今回の話全体に広がる反撃の気配を支えているのがめが兄復活のドラマでして、システムの一部として感情と理想を押し殺してひびきに管理者権限を譲った男が、権能と一緒に誇りを失いどん底に落とされ、そこで自分の気持に気づいてシステムに反逆を始める流れは、軽くSFテイストすら感じる完成度を持っていると思います。
色々ネタ方面にぶっ飛んでいるキャラではあるんですが、めが兄が代表するシステムが応援し助けをよこしてくれないと、ただの女の子はアイドルになれないってのも事実です。
ソッコーひびき側になびいためが姉とは違う形で、システムサイドの代表として地下パラに助けを貸す存在がいるってことは、地下パラ側の『一部の理』をより強調していて、反撃開始の回に相応しい復活劇でした。
一人で立ち上がるのではなく、ネコ姐さんという他者からの激励をきっかけにしてスタイリッシュタフガイに戻るところが、非常に良い。
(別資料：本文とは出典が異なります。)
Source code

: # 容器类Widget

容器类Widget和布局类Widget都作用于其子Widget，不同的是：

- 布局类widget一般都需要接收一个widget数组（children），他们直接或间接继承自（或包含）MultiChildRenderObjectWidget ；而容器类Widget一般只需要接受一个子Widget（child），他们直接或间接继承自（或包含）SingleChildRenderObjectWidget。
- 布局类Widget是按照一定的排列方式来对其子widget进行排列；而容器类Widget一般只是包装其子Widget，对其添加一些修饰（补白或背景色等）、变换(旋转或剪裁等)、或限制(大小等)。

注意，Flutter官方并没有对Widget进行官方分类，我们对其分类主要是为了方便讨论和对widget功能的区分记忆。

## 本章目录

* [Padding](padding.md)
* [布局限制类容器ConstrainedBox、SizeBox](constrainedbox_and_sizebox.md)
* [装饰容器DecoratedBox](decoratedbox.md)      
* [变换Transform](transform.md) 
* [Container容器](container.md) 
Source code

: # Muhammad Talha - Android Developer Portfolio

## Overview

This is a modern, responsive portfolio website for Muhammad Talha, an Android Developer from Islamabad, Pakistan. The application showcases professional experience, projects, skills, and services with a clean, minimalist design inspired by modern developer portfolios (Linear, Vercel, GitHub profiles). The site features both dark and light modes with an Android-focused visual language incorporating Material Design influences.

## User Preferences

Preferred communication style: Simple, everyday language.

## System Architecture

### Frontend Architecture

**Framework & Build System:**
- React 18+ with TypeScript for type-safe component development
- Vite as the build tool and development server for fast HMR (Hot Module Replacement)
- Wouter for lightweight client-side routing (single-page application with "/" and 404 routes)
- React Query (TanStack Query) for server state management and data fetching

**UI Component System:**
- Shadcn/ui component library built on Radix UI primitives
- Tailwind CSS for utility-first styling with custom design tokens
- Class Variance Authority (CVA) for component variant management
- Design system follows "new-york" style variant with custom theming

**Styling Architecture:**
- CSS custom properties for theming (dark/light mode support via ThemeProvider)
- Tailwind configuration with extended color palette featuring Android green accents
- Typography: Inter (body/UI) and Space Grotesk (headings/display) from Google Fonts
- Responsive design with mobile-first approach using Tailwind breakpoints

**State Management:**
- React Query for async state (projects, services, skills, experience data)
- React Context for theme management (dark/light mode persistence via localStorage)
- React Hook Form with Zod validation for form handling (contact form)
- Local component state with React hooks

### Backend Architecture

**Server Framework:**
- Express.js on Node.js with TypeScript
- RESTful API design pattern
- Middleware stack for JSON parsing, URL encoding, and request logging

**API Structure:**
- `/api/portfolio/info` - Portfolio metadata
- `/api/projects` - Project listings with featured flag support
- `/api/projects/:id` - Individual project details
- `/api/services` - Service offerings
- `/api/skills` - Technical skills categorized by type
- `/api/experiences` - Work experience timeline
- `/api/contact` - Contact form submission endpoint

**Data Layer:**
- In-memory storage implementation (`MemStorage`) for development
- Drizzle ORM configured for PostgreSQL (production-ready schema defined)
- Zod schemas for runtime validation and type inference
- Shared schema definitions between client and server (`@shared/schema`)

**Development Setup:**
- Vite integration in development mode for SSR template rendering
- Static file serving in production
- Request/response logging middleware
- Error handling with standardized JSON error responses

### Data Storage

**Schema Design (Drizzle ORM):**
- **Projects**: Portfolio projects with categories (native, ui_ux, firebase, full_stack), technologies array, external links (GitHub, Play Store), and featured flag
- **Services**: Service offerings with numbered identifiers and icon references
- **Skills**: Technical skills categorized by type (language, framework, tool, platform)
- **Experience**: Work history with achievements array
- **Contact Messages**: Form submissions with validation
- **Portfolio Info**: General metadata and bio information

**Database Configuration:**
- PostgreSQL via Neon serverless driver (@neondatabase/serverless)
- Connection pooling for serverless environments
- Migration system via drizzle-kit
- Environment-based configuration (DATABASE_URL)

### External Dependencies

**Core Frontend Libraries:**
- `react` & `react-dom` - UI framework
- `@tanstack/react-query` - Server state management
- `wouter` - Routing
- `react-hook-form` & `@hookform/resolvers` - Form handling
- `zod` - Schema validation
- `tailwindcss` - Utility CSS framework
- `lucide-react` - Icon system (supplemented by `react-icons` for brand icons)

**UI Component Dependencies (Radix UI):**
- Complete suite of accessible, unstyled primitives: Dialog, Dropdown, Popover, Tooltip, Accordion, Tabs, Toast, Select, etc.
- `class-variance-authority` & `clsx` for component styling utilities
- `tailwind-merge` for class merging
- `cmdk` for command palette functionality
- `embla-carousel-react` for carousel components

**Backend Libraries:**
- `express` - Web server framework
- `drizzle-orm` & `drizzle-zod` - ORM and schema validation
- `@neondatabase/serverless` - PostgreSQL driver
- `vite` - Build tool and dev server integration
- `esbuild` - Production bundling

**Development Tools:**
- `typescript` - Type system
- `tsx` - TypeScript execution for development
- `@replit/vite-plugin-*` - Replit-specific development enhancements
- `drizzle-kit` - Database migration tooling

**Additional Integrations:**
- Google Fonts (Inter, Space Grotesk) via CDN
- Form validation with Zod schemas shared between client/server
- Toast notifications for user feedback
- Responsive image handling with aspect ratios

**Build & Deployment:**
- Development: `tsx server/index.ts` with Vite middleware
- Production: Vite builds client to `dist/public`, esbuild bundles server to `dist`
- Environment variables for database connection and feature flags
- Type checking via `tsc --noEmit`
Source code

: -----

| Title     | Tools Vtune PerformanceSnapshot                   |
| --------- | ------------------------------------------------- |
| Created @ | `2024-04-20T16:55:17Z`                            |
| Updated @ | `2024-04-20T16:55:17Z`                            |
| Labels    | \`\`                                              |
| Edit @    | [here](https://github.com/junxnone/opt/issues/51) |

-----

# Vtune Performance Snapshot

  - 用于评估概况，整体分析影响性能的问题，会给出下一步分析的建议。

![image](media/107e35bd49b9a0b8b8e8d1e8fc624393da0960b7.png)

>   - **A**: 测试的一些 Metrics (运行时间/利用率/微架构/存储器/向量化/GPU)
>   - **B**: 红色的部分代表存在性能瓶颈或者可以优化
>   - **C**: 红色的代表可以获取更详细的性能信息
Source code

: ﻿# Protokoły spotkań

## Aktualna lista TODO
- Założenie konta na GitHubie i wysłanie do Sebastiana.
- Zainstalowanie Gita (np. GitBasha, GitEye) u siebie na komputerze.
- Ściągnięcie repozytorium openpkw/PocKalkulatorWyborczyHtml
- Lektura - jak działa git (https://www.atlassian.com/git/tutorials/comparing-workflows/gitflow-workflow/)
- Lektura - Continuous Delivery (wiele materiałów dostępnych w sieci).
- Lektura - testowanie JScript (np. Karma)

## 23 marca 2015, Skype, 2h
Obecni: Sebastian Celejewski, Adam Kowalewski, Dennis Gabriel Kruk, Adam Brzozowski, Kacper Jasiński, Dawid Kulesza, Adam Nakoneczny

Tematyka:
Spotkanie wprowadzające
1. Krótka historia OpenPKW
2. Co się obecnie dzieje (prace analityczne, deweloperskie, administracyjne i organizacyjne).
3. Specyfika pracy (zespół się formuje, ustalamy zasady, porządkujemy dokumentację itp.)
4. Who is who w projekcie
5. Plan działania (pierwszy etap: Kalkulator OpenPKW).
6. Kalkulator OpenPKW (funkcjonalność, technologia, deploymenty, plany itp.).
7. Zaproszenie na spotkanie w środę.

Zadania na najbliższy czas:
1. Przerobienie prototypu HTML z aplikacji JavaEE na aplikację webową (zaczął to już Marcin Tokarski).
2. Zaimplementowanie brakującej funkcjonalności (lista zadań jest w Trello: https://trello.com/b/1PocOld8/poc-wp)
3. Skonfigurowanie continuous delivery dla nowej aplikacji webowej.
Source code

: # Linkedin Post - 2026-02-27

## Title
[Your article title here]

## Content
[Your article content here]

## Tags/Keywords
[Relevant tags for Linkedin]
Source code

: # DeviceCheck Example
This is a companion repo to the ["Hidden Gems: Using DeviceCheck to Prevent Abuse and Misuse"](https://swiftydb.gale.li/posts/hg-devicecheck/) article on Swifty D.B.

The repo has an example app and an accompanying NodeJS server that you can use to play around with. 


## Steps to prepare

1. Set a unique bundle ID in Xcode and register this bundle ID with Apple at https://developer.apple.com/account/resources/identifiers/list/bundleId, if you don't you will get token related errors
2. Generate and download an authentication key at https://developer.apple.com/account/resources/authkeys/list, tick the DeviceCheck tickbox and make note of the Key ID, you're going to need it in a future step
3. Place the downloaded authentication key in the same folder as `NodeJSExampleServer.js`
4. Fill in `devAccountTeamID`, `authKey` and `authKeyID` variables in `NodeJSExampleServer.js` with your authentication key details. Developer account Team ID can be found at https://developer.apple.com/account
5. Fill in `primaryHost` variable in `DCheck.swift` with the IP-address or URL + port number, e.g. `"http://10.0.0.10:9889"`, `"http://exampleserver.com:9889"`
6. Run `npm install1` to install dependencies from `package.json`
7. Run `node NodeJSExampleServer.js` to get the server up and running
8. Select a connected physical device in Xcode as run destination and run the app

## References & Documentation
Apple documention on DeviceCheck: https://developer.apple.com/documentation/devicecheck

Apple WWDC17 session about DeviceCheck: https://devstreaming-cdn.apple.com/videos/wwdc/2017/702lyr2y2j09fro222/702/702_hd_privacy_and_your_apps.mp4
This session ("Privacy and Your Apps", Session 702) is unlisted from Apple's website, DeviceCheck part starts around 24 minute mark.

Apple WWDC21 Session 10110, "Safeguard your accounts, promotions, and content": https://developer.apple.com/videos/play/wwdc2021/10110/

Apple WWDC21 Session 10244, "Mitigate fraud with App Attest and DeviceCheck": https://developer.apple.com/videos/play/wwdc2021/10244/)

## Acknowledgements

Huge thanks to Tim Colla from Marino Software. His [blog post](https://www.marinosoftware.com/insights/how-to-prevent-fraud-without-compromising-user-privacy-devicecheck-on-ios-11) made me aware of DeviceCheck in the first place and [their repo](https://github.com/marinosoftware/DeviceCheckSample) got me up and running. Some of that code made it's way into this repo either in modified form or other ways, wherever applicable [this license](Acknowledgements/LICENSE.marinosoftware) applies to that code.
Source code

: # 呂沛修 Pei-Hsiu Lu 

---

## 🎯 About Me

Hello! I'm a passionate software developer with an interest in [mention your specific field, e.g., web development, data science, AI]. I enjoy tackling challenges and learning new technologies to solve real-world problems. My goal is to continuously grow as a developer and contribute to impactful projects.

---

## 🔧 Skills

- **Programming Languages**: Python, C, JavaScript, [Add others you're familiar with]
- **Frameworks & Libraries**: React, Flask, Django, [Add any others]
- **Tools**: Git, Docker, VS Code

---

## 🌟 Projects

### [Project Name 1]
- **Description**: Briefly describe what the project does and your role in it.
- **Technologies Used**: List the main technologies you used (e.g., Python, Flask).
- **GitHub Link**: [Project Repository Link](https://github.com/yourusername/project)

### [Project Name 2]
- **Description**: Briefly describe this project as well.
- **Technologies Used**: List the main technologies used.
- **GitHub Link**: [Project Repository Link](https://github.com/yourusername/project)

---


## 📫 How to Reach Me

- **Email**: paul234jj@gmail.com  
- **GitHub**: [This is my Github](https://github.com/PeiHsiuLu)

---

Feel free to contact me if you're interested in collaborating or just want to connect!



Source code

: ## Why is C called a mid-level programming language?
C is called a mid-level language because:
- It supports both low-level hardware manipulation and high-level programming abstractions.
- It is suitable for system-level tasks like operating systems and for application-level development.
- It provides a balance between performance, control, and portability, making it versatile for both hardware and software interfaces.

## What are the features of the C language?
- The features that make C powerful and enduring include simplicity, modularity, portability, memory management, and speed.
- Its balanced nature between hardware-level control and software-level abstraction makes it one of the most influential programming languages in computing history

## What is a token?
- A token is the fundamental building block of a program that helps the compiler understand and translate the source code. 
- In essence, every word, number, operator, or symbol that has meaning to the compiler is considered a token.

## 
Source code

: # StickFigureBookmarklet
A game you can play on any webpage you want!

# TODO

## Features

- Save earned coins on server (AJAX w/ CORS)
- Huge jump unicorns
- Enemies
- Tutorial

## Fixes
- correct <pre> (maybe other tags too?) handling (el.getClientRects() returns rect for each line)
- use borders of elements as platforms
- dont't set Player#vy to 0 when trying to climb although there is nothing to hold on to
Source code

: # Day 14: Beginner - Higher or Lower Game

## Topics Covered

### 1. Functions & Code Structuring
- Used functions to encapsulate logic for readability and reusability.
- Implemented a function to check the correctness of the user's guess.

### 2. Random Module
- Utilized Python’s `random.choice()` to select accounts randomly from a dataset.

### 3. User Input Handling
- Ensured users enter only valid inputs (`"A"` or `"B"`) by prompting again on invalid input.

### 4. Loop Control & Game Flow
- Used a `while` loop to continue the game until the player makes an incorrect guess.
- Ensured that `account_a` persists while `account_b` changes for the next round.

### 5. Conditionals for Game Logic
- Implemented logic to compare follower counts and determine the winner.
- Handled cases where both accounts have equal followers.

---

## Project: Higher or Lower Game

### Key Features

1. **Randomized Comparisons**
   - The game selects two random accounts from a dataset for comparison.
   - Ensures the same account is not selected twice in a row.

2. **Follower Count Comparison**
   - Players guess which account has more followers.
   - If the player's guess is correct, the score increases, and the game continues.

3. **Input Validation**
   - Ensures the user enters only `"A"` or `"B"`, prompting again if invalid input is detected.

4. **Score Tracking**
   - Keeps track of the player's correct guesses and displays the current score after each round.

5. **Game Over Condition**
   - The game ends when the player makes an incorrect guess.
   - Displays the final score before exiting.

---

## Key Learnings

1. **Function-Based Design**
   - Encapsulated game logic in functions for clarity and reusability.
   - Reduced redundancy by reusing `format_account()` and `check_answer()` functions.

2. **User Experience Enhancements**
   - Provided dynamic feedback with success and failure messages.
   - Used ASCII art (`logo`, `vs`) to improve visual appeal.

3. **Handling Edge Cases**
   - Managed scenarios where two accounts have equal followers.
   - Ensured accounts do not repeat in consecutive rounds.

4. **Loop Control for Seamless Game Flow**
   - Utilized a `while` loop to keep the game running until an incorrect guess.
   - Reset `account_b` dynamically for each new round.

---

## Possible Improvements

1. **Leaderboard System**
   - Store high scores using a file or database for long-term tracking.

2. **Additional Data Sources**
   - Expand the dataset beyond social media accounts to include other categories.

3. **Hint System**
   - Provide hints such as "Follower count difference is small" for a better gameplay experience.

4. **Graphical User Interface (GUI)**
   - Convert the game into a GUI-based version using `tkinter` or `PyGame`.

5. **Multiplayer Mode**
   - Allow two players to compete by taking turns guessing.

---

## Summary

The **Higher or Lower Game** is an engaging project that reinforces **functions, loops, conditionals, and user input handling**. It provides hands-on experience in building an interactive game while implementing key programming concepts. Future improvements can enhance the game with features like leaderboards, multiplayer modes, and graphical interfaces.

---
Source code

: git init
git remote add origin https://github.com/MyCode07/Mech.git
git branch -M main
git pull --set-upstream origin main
そして何よりも、努力系アイドルの代表みれいの完全復活。
努力とプリパラ愛でひびきに立ち向かうためには、主人公である彼女の奮起が絶対に必要であり、この再起をどれだけ説得力を込めて描けるかというのは、二年目ラストに向かう物語全体のテンションに深く関わる問題です。
頭が良いからこそなかなか素直になれない、らぁらでは突破口が見つけられない状況をしっかり描写した上で、ガァルル登場→めが兄復活→地下パラ再開→クマの策略……という風に、段階を踏んでみれいの心を溶かしていく流れが、非常にテンポよくスムーズでした。
ここで簡単にはプリパラに足を運ばないからこそ、みれいが受けた傷の深さや決意の重たさが感じ取れるし、それをひっくり返すガァルルのステージの意味も強まる。
かなりキツく長くみれいをいびり続けた甲斐のある、カタルシスに満ちた展開だったと思います。

みれいがなかなかステージに戻れなかったのは、煽りに乗ってひびきに実権を握らせてしまった後ろめたさや、努力を積み重ねても鐘がならなかった時の恥辱、間違えたり上手く出来ないことへの恐れなど、『余計なこと』が素直な気持ちを覆い隠した結果だと思います。
しかしそれはやはり『余計なこと』でして、誰よりも純粋に初めてのステージを踏むガァルルのステージを見ることで、自分がなにを求めてプリパラをしてきたのか、これからアイドルとして何を目指して立ち上がるべきか、立ち戻ることが出来た。
その眼差しには努力を重ねても天才に追いつけない『持っていない存在』としての自分を、ガァルルに同一視する視線も入り混じっていたと思います。
「ガァルルの努力は私の涙になった」というのは、ひびきとの対決の中で生まれた『余計なこと』が涙となって剥がれ落ちていった、みれいのカタルシスが言わせた名台詞でしょう。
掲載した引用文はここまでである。